Pros: The hypotheticals are like interesting puzzles you get to solve. The TA is fantastic.
Cons: It is sometimes ambiguous regarding what we need to know for the exam and tangents the professor goes off on because its something of interest to him.

Contracts:
I understand the material in this class the best. Its all really clear and my outline looks good. We just finished up consideration.

Pros: The professor is great at clearing up misconceptions after class.
Cons: This isn't a con for me so much as it is for everyone else. The professor presents the material in a really intuitive sort of way which gives the illusion of understanding to a lot of students. If you read the material and think about it though you still have lots of black letter law to memorize for the exam. It doesn't matter that it seems intuitive, you get points based on what you can put down on paper. You have to do the reading and the supplement reading to understand what the reading says about the law.

Property:
This class goes at a slow pace. I enjoy it the most. The material is really cool and the professor is excellent. I felt bad being sick in his class and visibly struggling to pay attention this week.

Pros: The slow pace allows you to keep up with reading in other classes. The readings given to you get straight to a clear point about the law regarding property. The TA is wonderful an reviews outlines.

Cons: There really are no cons to this class.

Civil Procedure:
I read and read and read and I think I get 'it' then I go to class and realize I know nothing. This is somehow my worst class. There are set rules that come into play in the timeline of an action. It seems very cut and dry until you get in there and the professor asks questions until you have completely lost track of what the rule is and your brain feels like it melted out your ears.

Pros: The rules are easy to memorize.
Cons: The application of the rules is difficult. The professor has a tendency to follow a bad thread with a student who gets called on and didn't read or didn't understand the material. The professor tries (often in vain) to lead students through to the correct answers. I wish he would question less and lecture more. The more bad answers he gets out of students the more confused I get about the correct answer .

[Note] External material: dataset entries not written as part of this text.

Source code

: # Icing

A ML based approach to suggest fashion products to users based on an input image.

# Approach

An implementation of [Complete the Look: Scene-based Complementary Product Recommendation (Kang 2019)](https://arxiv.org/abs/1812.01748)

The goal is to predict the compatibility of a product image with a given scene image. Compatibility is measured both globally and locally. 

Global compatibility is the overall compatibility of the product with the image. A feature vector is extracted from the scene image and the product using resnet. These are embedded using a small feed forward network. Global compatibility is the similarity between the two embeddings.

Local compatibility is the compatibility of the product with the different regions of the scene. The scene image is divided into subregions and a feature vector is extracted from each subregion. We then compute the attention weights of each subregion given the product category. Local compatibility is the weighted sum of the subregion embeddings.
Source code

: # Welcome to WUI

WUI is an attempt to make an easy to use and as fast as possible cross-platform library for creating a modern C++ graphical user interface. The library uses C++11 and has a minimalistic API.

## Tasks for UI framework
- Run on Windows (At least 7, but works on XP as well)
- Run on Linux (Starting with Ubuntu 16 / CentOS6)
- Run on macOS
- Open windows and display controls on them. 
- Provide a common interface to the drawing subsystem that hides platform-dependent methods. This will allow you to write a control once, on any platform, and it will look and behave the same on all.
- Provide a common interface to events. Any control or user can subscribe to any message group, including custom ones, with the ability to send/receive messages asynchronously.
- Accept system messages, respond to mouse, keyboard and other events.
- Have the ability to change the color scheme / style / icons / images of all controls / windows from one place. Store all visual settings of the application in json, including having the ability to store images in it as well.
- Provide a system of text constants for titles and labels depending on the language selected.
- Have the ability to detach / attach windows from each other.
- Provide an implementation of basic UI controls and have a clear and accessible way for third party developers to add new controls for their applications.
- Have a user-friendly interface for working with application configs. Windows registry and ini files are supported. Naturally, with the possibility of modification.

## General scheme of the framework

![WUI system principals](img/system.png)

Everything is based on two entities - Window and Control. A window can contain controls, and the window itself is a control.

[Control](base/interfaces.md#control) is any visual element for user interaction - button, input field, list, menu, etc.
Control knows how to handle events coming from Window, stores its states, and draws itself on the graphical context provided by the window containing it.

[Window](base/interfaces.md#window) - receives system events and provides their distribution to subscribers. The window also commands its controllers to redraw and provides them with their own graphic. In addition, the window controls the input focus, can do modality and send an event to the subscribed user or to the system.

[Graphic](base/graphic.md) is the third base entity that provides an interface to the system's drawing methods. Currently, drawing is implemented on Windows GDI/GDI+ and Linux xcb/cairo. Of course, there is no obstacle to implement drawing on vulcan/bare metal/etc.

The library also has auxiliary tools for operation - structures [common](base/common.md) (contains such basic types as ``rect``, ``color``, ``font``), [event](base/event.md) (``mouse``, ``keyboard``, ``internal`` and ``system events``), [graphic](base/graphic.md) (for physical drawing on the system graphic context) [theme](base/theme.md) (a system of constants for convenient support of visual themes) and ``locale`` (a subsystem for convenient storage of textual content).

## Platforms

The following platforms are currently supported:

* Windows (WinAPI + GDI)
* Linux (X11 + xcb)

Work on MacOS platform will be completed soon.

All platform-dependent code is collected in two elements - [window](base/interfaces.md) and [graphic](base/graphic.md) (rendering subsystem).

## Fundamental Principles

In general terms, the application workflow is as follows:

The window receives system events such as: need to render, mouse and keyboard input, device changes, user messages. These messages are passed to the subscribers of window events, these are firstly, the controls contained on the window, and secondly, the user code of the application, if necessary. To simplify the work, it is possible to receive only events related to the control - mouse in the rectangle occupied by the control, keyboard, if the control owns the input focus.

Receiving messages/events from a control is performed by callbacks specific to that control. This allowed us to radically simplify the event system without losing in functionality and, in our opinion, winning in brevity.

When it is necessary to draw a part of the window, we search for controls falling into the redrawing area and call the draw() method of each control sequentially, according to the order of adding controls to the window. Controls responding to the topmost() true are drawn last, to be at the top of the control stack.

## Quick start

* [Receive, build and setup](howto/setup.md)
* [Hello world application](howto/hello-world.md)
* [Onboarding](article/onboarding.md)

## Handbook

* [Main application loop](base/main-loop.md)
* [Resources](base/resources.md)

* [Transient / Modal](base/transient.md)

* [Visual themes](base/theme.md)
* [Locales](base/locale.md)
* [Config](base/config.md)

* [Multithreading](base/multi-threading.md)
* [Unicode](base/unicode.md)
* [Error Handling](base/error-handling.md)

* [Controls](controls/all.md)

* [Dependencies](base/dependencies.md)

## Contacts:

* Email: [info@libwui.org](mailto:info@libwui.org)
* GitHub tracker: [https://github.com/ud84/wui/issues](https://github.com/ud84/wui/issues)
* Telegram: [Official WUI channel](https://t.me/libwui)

The above has taken over my life. I work from 6am - 6pm every weekday only taking a break to eat for 10 minutes or so in the morning and at lunch. The weekends I sleep in and generally do about 4 hours/ Saturday and Sunday.

UCSD and CWSL Update:
The student news paper (The Commentary) had a big article about the relationship between UCSD and CWSL. I would provide a link to the article but after a lazy google search for it I couldn't find one.

UCSD set up a committee to work out a merger with CWSL.
http://gradlife.ucsd.edu/2009/04/gsa-announcements/

Its looks more and more like a done deal. I suppose there is something holding up the process though.